The case began with a 1991 lawsuit against former Scientologist Steven Fishman and his psychiatrist, Dr. Uwe Geertz, after they were quoted at length in a classic Time magazine expose on the church. Fishman had been convicted several years before of taking part in a Scientology securities class action fraud scheme in Florida, and in order to defend himself fully in this lawsuit without a lawyer, he had won the right to use the previously secret materials in his defense.

Dr. Geertz’s attorney, Graham Berry, heard about Fishman’s materials, and offered to help him as much as he could for free. When the men teamed up to accomplish a staggering success against Scientology that finally enabled the “upper materials” to stay open and be read anywhere, the truth was finally free and available to anyone exploring Scientology on the Web.

“Robert Vaughn Young was a high-level Scientology executive who escaped the church, and he said the Internet would prove to be the church’s Waterloo and lead to their demise,” said Berry, who has spent the past decade as a living victim of the church’s retaliatory techniques. “I believe that’s self-evident with the fact Fishman filed a worldwide affidavit where the information on Scientology is on the ‘Net for free while its members traditionally paid up to a half-million dollars to reach the same level of knowledge.”

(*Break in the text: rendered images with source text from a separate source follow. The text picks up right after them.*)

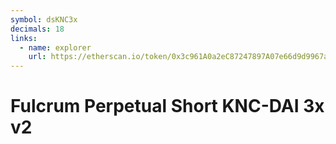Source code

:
 ```yaml
---
symbol: dsKNC3x
decimals: 18
links:
  - name: explorer
    url: https://etherscan.io/token/0x3c961A0a2eC87247897A07e66d9d9967a317aBde
---
```


# Fulcrum Perpetual Short KNC-DAI 3x v2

After helping win the Fishman case, Berry found his homosexuality outed on the Web, along with further accusations that he was a pedophile. Those lurid and patently false allegations were only the tip of the iceberg in which he believes that Scientologists set out to slander him on nearly every level and did manage to break him financially by tying up all his time through a string of lawsuits against him. The final blow came when Scientologists convinced the state’s judicial system to label Fishman a “vexatious litigant,” a label that cost him his ability to practice law in California and, amazingly, can’t appeal his way out of.

Yet even now, living off government assistance and the kindness of friends and acquaintances, Berry remains unbowed and to this day travels to conferences around the world to speak out against the church’s ruthless tactics.

“Scientology will never understand how strongly friends can support you and it drives them nuts that I’m not in a gutter somewhere,” Berry noted. “But I will not remain silent, for they already have done all they can against me. I have nothing left to lose, and sometimes that’s the most powerful state to be in.”